### What you need to do
From the records below, copy each line in which the string "target" occurs.

━━━━━━━━━━━━━━━━━━━━━━━━━━━━━━

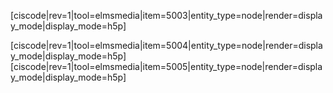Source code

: [ciscode|rev=1|tool=elmsmedia|item=5003|entity_type=node|render=display_mode|display_mode=h5p]

[ciscode|rev=1|tool=elmsmedia|item=5004|entity_type=node|render=display_mode|display_mode=h5p]
[ciscode|rev=1|tool=elmsmedia|item=5005|entity_type=node|render=display_mode|display_mode=h5p]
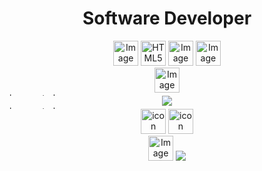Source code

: <h1 align="center">Software Developer</h1>

<div align="center">
        <img src="https://avatars.githubusercontent.com/u/20243897?s=200&v=4" alt="Image ADVPL TOTVS" width="40px">
        <img src="https://camo.githubusercontent.com/da7acacadecf91d6dc02efcd2be086bb6d78ddff19a1b7a0ab2755a6fda8b1e9/68747470733a2f2f63646e2e6a7364656c6976722e6e65742f67682f64657669636f6e732f64657669636f6e2f69636f6e732f68746d6c352f68746d6c352d6f726967696e616c2e737667" alt="HTML5" width="40px">
        <img src="https://camo.githubusercontent.com/2e496d4bfc6f753ddca87b521ce95c88219f77800212ffa6d4401ad368c82170/68747470733a2f2f63646e2e6a7364656c6976722e6e65742f67682f64657669636f6e732f64657669636f6e2f69636f6e732f637373332f637373332d6f726967696e616c2e737667" alt="Image Css3" width="40px">
        <img src="https://camo.githubusercontent.com/900baefb89e187c8b32cdbb3b440d1502fe8f30a1a335cc5dc5868af0142f8b1/68747470733a2f2f63646e2e6a7364656c6976722e6e65742f67682f64657669636f6e732f64657669636f6e2f69636f6e732f6e6f64656a732f6e6f64656a732d6f726967696e616c2e737667" alt="Image Javascript" width="40px">
</div> 
<div align="center">
        <img src="https://camo.githubusercontent.com/cdd289ae72f33665800bc6a63936d5afa0454214d520945780894151112a055f/68747470733a2f2f63646e2e6a7364656c6976722e6e65742f67682f64657669636f6e732f64657669636f6e2f69636f6e732f6669676d612f6669676d612d6f726967696e616c2e737667" alt="Image Figma" width="40px">
</div> 

<img src="https://ci4.googleusercontent.com/proxy/J7UPgH3sRbzrarJs7SMbuE6sWkgCT5SuUHTOO0XQtG0OZKqSzY7-M6r0vDBPnEtS3pK_AzBrTBE4mnHUi1RRDQ7PWawrdNOfRUFYC2r4-rSb1svAGTUnF2jELEGLm1YHO393JfVVVJl88iusrqBVd1sIzJjHPuAUqcyyxOpy=s0-d-e1-ft#https://images-na.ssl-images-amazon.com/images/G/01/kindle/merch/2019/CXL-1347/alexa-bar_223px-width_v2.gif" alt="bar-central" width="100%" height ="5px">

<div align="center">
        <img src= "https://github-readme-stats.vercel.app/api/top-langs/?username=viniciusdmorais&layout=compact&width=800">
</div>
 
 <img src="https://ci4.googleusercontent.com/proxy/J7UPgH3sRbzrarJs7SMbuE6sWkgCT5SuUHTOO0XQtG0OZKqSzY7-M6r0vDBPnEtS3pK_AzBrTBE4mnHUi1RRDQ7PWawrdNOfRUFYC2r4-rSb1svAGTUnF2jELEGLm1YHO393JfVVVJl88iusrqBVd1sIzJjHPuAUqcyyxOpy=s0-d-e1-ft#https://images-na.ssl-images-amazon.com/images/G/01/kindle/merch/2019/CXL-1347/alexa-bar_223px-width_v2.gif" alt="bar-central" width="100%" height ="5px">
  
<div align="center">         
        <a href="https://www.linkedin.com/in/viniciusdemoraismendes" target="_blank"><img src="https://cdn-icons-png.flaticon.com/512/3992/3992606.png" alt="icon linkedin" width="40px"></a>
        <a href="https://www.instagram.com/_vinymorais_" target="_blank"><img src="https://cdn-icons-png.flaticon.com/512/2111/2111463.png" alt="icon instagram" width="40px"></a>
</div>
        <div align="center">
                <img                            src="https://camo.githubusercontent.com/6c8e86dfc77346d4388b8e064db73017a210f18e2cd18e74779ea34f2d630f4a/68747470733a2f2f63646e2e6a7364656c6976722e6e65742f67682f64657669636f6e732f64657669636f6e2f69636f6e732f6769746875622f6769746875622d6f726967696e616c2e737667" alt="Image GitHub" width="40px">                
                <img src="https://komarev.com/ghpvc/?username=viniciusdmoais&label=PROFILE+VIEWS">
        </div>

━━━━━━━━━━━━━━━━━━━━━━━━━━━━━━

### Exercise solution
        <a href="https://www.linkedin.com/in/viniciusdemoraismendes" target="_blank"><img src="https://cdn-icons-png.flaticon.com/512/3992/3992606.png" alt="icon linkedin" width="40px"></a>
        <a href="https://www.instagram.com/_vinymorais_" target="_blank"><img src="https://cdn-icons-png.flaticon.com/512/2111/2111463.png" alt="icon instagram" width="40px"></a>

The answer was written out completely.